### Instructions to follow
Give the data below again exactly as written, without its pictures.

§ §

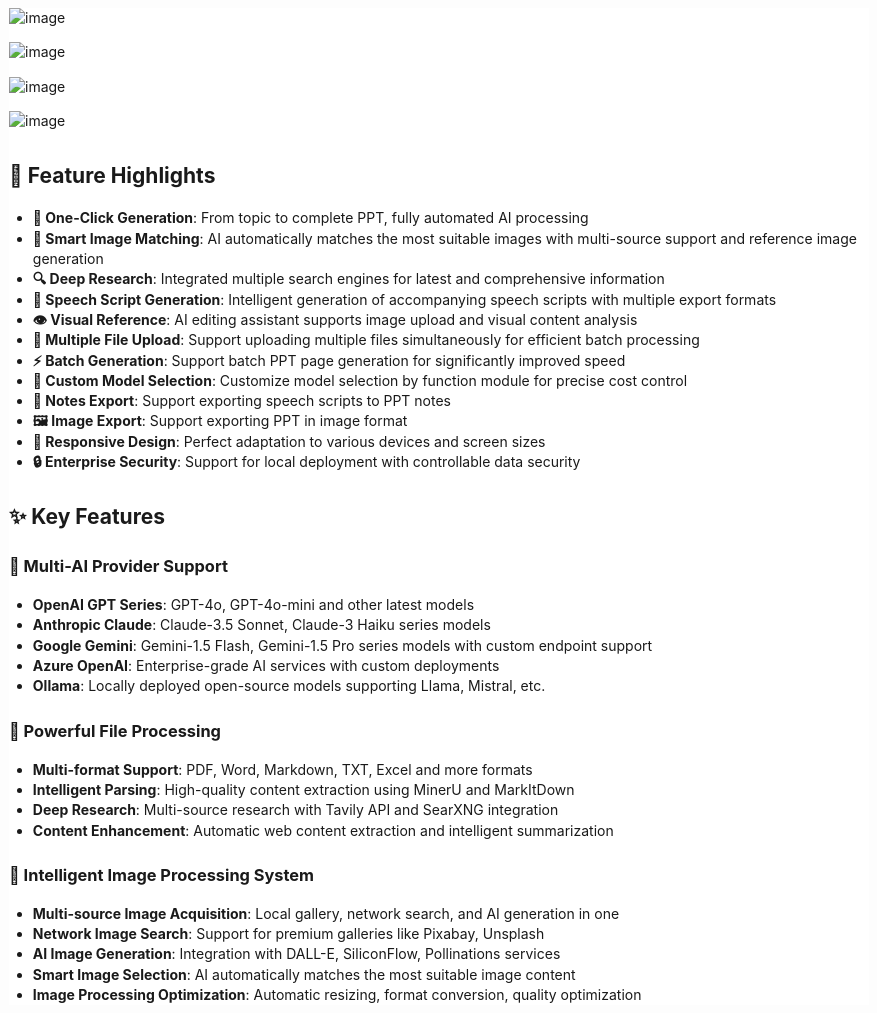 ![image](https://img.pub/p/47090624aec2d337f0df.png)

![image](https://img.pub/p/bebe9fe671d0125ceac6.png)

![image](https://img.pub/p/b1655542c516845fd924.png)

![image](https://img.pub/p/0d2ffc650792c4a133a4.png)

## 🌟 Feature Highlights

- **🚀 One-Click Generation**: From topic to complete PPT, fully automated AI processing
- **🎨 Smart Image Matching**: AI automatically matches the most suitable images with multi-source support and reference image generation
- **🔍 Deep Research**: Integrated multiple search engines for latest and comprehensive information
- **🎤 Speech Script Generation**: Intelligent generation of accompanying speech scripts with multiple export formats
- **👁️ Visual Reference**: AI editing assistant supports image upload and visual content analysis
- **📂 Multiple File Upload**: Support uploading multiple files simultaneously for efficient batch processing
- **⚡ Batch Generation**: Support batch PPT page generation for significantly improved speed
- **🎯 Custom Model Selection**: Customize model selection by function module for precise cost control
- **📝 Notes Export**: Support exporting speech scripts to PPT notes
- **🖼️ Image Export**: Support exporting PPT in image format
- **📱 Responsive Design**: Perfect adaptation to various devices and screen sizes
- **🔒 Enterprise Security**: Support for local deployment with controllable data security

## ✨ Key Features

### 🤖 Multi-AI Provider Support
- **OpenAI GPT Series**: GPT-4o, GPT-4o-mini and other latest models
- **Anthropic Claude**: Claude-3.5 Sonnet, Claude-3 Haiku series models
- **Google Gemini**: Gemini-1.5 Flash, Gemini-1.5 Pro series models with custom endpoint support
- **Azure OpenAI**: Enterprise-grade AI services with custom deployments
- **Ollama**: Locally deployed open-source models supporting Llama, Mistral, etc.

### 📄 Powerful File Processing
- **Multi-format Support**: PDF, Word, Markdown, TXT, Excel and more formats
- **Intelligent Parsing**: High-quality content extraction using MinerU and MarkItDown
- **Deep Research**: Multi-source research with Tavily API and SearXNG integration
- **Content Enhancement**: Automatic web content extraction and intelligent summarization

### 🎨 Intelligent Image Processing System
- **Multi-source Image Acquisition**: Local gallery, network search, and AI generation in one
- **Network Image Search**: Support for premium galleries like Pixabay, Unsplash
- **AI Image Generation**: Integration with DALL-E, SiliconFlow, Pollinations services
- **Smart Image Selection**: AI automatically matches the most suitable image content
- **Image Processing Optimization**: Automatic resizing, format conversion, quality optimization
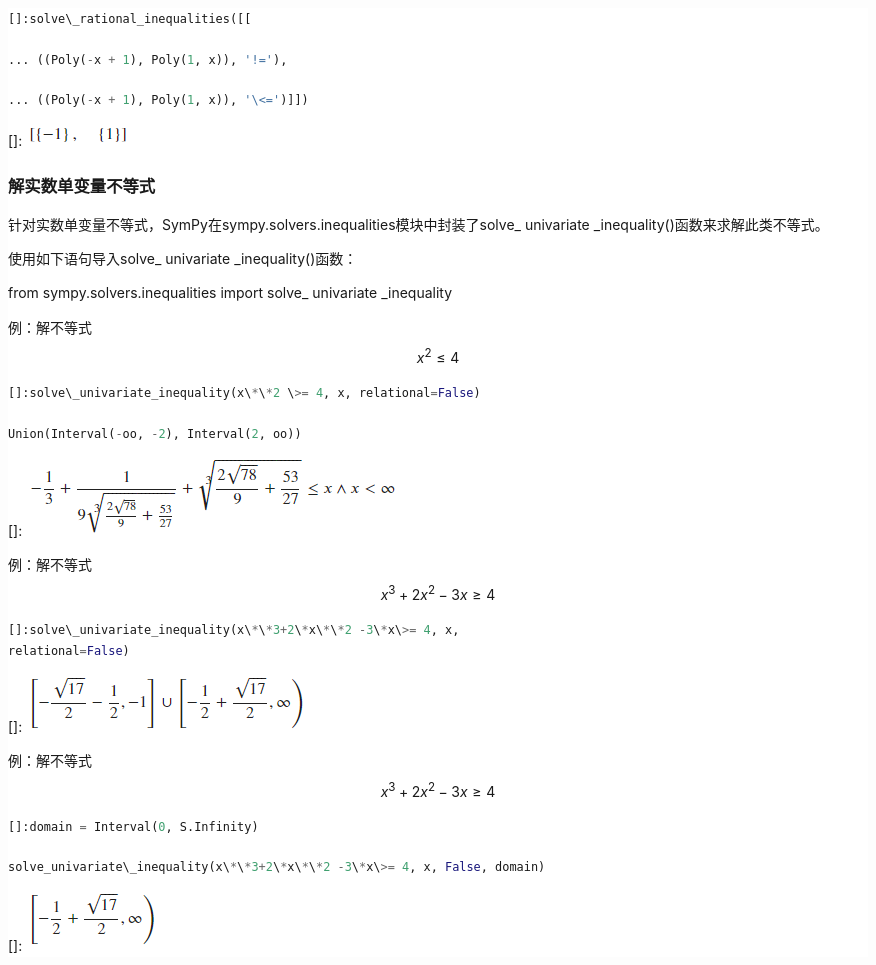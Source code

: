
 ```python
[]:solve\_rational_inequalities([[

... ((Poly(-x + 1), Poly(1, x)), '!='),

... ((Poly(-x + 1), Poly(1, x)), '\<=')]])
```

[]:![](../media/311cc66a57a62c6e28172a41f5d2423a.png)

### 解实数单变量不等式

针对实数单变量不等式，SymPy在sympy.solvers.inequalities模块中封装了solve\_
univariate \_inequality()函数来求解此类不等式。

使用如下语句导入solve\_ univariate \_inequality()函数：

from sympy.solvers.inequalities import solve\_ univariate \_inequality

例：解不等式 $$ x^2 \leq 4 $$

```python
[]:solve\_univariate_inequality(x\*\*2 \>= 4, x, relational=False)

Union(Interval(-oo, -2), Interval(2, oo))
```

\[\]: ![](../media/60b20d62806d36a6f306b0881938396c.png)

例：解不等式 $$ x^3+2x^2 -3x \ge 4 $$

```python
[]:solve\_univariate_inequality(x\*\*3+2\*x\*\*2 -3\*x\>= 4, x,
relational=False)
```

\[\]: ![](../media/d4be1383e32bd325353380d3d64bf6ff.png)

例：解不等式 $$ x^3+2x^2 -3x \ge 4 $$

```python
[]:domain = Interval(0, S.Infinity)

solve_univariate\_inequality(x\*\*3+2\*x\*\*2 -3\*x\>= 4, x, False, domain)
```

[]: ![](../media/cb53c03cfae57e745d8d418e2a6a2cbb.png)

§ §

### Response area
 ![image](https://img.pub/p/47090624aec2d337f0df.png)

![image](https://img.pub/p/bebe9fe671d0125ceac6.png)

![image](https://img.pub/p/b1655542c516845fd924.png)

![image](https://img.pub/p/0d2ffc650792c4a133a4.png)

## 🌟 Feature Highlights

- **🚀 One-Click Generation**: From topic to complete PPT, fully automated AI processing
- **🎨 Smart Image Matching**: AI automatically matches the most suitable images with multi-source support and reference image generation
- **🔍 Deep Research**: Integrated multiple search engines for latest and comprehensive information
- **🎤 Speech Script Generation**: Intelligent generation of accompanying speech scripts with multiple export formats
- **👁️ Visual Reference**: AI editing assistant supports image upload and visual content analysis
- **📂 Multiple File Upload**: Support uploading multiple files simultaneously for efficient batch processing
- **⚡ Batch Generation**: Support batch PPT page generation for significantly improved speed
- **🎯 Custom Model Selection**: Customize model selection by function module for precise cost control
- **📝 Notes Export**: Support exporting speech scripts to PPT notes
- **🖼️ Image Export**: Support exporting PPT in image format
- **📱 Responsive Design**: Perfect adaptation to various devices and screen sizes
- **🔒 Enterprise Security**: Support for local deployment with controllable data security

## ✨ Key Features

### 🤖 Multi-AI Provider Support
- **OpenAI GPT Series**: GPT-4o, GPT-4o-mini and other latest models
- **Anthropic Claude**: Claude-3.5 Sonnet, Claude-3 Haiku series models
- **Google Gemini**: Gemini-1.5 Flash, Gemini-1.5 Pro series models with custom endpoint support
- **Azure OpenAI**: Enterprise-grade AI services with custom deployments
- **Ollama**: Locally deployed open-source models supporting Llama, Mistral, etc.

### 📄 Powerful File Processing
- **Multi-format Support**: PDF, Word, Markdown, TXT, Excel and more formats
- **Intelligent Parsing**: High-quality content extraction using MinerU and MarkItDown
- **Deep Research**: Multi-source research with Tavily API and SearXNG integration
- **Content Enhancement**: Automatic web content extraction and intelligent summarization

### 🎨 Intelligent Image Processing System
- **Multi-source Image Acquisition**: Local gallery, network search, and AI generation in one
- **Network Image Search**: Support for premium galleries like Pixabay, Unsplash
- **AI Image Generation**: Integration with DALL-E, SiliconFlow, Pollinations services
- **Smart Image Selection**: AI automatically matches the most suitable image content
- **Image Processing Optimization**: Automatic resizing, format conversion, quality optimization
Source code

:
 ```python
[]:solve\_rational_inequalities([[

... ((Poly(-x + 1), Poly(1, x)), '!='),

... ((Poly(-x + 1), Poly(1, x)), '\<=')]])
```

[]:![](../media/311cc66a57a62c6e28172a41f5d2423a.png)

### 解实数单变量不等式

针对实数单变量不等式，SymPy在sympy.solvers.inequalities模块中封装了solve\_
univariate \_inequality()函数来求解此类不等式。

使用如下语句导入solve\_ univariate \_inequality()函数：

from sympy.solvers.inequalities import solve\_ univariate \_inequality

例：解不等式 $$ x^2 \leq 4 $$

```python
[]:solve\_univariate_inequality(x\*\*2 \>= 4, x, relational=False)

Union(Interval(-oo, -2), Interval(2, oo))
```

\[\]: ![](../media/60b20d62806d36a6f306b0881938396c.png)

例：解不等式 $$ x^3+2x^2 -3x \ge 4 $$

```python
[]:solve\_univariate_inequality(x\*\*3+2\*x\*\*2 -3\*x\>= 4, x,
relational=False)
```

\[\]: ![](../media/d4be1383e32bd325353380d3d64bf6ff.png)

例：解不等式 $$ x^3+2x^2 -3x \ge 4 $$

```python
[]:domain = Interval(0, S.Infinity)

solve_univariate\_inequality(x\*\*3+2\*x\*\*2 -3\*x\>= 4, x, False, domain)
```

[]: ![](../media/cb53c03cfae57e745d8d418e2a6a2cbb.png)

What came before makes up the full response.